_WHAT THE EXERCISE ASKS_
What do the lines from the top of the data through the line with "<p><strong>트럭 크레인 유형별" say? Quote them exactly and include both ends.

(DATA EXCERPTS Opens)

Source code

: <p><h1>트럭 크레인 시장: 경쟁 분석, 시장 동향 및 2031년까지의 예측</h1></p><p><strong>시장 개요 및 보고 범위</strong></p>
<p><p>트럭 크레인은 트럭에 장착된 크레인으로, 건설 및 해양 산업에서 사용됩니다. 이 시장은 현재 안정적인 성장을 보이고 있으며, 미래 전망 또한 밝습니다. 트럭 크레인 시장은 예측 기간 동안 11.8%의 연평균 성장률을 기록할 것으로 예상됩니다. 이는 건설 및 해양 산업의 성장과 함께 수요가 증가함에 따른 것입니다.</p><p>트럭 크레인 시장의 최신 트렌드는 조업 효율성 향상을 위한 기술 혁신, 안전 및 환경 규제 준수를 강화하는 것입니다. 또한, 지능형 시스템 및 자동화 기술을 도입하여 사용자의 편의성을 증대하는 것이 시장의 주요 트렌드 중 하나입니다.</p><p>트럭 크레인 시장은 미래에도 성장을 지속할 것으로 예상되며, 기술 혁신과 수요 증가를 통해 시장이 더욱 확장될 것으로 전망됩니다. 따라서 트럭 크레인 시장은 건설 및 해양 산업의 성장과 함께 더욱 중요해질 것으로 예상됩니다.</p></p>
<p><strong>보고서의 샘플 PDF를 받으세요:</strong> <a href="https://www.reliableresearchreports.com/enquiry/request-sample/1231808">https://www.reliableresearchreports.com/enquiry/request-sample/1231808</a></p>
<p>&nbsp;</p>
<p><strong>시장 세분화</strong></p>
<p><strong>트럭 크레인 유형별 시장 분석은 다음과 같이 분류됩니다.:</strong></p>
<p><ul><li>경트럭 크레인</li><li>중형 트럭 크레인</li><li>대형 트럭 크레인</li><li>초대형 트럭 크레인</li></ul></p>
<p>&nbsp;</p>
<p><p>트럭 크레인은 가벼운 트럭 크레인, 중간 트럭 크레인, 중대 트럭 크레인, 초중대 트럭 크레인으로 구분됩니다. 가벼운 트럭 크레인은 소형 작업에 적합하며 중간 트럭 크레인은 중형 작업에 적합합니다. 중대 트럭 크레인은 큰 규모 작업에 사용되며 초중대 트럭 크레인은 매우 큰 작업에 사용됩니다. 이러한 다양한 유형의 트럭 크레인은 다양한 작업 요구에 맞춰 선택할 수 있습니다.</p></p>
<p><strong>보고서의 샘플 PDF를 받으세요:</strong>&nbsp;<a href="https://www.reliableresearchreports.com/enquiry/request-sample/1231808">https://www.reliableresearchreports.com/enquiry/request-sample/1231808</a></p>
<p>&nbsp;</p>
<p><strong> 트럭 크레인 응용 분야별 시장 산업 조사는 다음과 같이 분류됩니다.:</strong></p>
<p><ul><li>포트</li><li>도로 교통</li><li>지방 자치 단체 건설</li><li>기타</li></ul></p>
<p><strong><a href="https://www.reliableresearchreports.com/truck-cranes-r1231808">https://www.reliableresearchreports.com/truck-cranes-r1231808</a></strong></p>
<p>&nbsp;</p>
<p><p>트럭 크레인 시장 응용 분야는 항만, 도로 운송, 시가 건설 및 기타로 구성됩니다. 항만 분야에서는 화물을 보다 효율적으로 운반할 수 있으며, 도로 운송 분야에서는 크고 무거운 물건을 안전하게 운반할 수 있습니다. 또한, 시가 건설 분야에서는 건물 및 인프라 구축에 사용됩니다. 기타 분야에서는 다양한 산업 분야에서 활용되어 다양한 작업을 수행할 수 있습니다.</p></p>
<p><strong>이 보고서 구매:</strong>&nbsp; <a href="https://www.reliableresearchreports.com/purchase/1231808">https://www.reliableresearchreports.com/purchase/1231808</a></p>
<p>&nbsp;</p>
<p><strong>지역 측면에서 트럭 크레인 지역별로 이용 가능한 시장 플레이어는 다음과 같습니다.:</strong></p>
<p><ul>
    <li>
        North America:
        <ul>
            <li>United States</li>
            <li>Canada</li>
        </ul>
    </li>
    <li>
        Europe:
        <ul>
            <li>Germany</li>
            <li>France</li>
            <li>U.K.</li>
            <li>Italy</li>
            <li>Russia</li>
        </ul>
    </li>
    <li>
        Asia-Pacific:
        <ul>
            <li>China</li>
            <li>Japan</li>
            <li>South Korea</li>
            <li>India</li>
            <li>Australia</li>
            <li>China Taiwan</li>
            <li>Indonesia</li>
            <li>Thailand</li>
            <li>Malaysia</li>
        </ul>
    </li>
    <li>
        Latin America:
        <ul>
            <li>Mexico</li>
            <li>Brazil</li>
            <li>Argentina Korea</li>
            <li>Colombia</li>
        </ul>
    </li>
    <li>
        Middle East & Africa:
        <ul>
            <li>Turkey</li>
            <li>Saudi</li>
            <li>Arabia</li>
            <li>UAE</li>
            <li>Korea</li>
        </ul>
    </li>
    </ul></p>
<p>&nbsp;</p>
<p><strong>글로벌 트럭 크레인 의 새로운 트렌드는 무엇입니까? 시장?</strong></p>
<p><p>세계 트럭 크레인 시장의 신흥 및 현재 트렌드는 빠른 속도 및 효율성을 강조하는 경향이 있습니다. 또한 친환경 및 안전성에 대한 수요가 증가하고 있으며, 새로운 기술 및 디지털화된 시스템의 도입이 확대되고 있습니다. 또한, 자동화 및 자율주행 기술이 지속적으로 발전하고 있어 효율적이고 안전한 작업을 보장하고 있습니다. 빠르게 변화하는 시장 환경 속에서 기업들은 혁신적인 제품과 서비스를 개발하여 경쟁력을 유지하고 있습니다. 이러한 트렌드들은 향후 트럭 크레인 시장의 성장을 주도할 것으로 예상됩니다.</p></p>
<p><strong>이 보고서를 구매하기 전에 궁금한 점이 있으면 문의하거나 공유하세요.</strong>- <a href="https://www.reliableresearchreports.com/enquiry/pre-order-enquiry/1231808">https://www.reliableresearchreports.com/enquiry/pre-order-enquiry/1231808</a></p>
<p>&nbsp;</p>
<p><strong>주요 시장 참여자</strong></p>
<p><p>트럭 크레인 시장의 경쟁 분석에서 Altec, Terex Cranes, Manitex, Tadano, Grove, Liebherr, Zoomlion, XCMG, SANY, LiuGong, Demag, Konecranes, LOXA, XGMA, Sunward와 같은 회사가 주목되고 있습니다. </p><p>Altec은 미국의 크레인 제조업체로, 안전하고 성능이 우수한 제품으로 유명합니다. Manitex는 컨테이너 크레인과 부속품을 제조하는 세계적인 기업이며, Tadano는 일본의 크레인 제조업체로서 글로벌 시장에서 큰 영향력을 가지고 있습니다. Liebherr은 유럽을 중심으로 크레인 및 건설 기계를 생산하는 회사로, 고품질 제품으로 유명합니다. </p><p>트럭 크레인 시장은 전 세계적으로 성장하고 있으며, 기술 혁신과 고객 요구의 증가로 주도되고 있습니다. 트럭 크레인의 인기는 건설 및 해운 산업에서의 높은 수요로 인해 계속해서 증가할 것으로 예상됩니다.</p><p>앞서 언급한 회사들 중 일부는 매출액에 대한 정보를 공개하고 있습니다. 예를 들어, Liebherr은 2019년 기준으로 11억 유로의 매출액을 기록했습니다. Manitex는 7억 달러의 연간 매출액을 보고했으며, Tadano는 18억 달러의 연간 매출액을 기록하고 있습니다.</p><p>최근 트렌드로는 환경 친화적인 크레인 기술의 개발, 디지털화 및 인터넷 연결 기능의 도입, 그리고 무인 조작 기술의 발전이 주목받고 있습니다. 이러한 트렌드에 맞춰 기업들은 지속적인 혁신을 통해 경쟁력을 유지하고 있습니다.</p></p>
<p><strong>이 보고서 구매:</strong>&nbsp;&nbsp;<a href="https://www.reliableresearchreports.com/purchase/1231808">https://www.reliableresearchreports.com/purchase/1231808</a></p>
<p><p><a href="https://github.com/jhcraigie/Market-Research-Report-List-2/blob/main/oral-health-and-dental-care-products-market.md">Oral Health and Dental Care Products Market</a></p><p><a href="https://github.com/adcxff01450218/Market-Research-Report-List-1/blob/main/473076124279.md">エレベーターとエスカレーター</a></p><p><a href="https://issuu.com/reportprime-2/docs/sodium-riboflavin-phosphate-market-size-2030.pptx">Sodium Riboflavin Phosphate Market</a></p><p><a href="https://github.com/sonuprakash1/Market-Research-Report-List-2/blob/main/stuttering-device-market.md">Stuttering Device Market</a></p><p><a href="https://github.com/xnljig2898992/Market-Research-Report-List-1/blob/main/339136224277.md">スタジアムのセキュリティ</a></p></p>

(DATA EXCERPTS Closes)

_SOLUTION BELOW_
Source code

: <p><h1>트럭 크레인 시장: 경쟁 분석, 시장 동향 및 2031년까지의 예측</h1></p><p><strong>시장 개요 및 보고 범위</strong></p>
<p><p>트럭 크레인은 트럭에 장착된 크레인으로, 건설 및 해양 산업에서 사용됩니다. 이 시장은 현재 안정적인 성장을 보이고 있으며, 미래 전망 또한 밝습니다. 트럭 크레인 시장은 예측 기간 동안 11.8%의 연평균 성장률을 기록할 것으로 예상됩니다. 이는 건설 및 해양 산업의 성장과 함께 수요가 증가함에 따른 것입니다.</p><p>트럭 크레인 시장의 최신 트렌드는 조업 효율성 향상을 위한 기술 혁신, 안전 및 환경 규제 준수를 강화하는 것입니다. 또한, 지능형 시스템 및 자동화 기술을 도입하여 사용자의 편의성을 증대하는 것이 시장의 주요 트렌드 중 하나입니다.</p><p>트럭 크레인 시장은 미래에도 성장을 지속할 것으로 예상되며, 기술 혁신과 수요 증가를 통해 시장이 더욱 확장될 것으로 전망됩니다. 따라서 트럭 크레인 시장은 건설 및 해양 산업의 성장과 함께 더욱 중요해질 것으로 예상됩니다.</p></p>
<p><strong>보고서의 샘플 PDF를 받으세요:</strong> <a href="https://www.reliableresearchreports.com/enquiry/request-sample/1231808">https://www.reliableresearchreports.com/enquiry/request-sample/1231808</a></p>
<p>&nbsp;</p>
<p><strong>시장 세분화</strong></p>
<p><strong>트럭 크레인 유형별 시장 분석은 다음과 같이 분류됩니다.:</strong></p>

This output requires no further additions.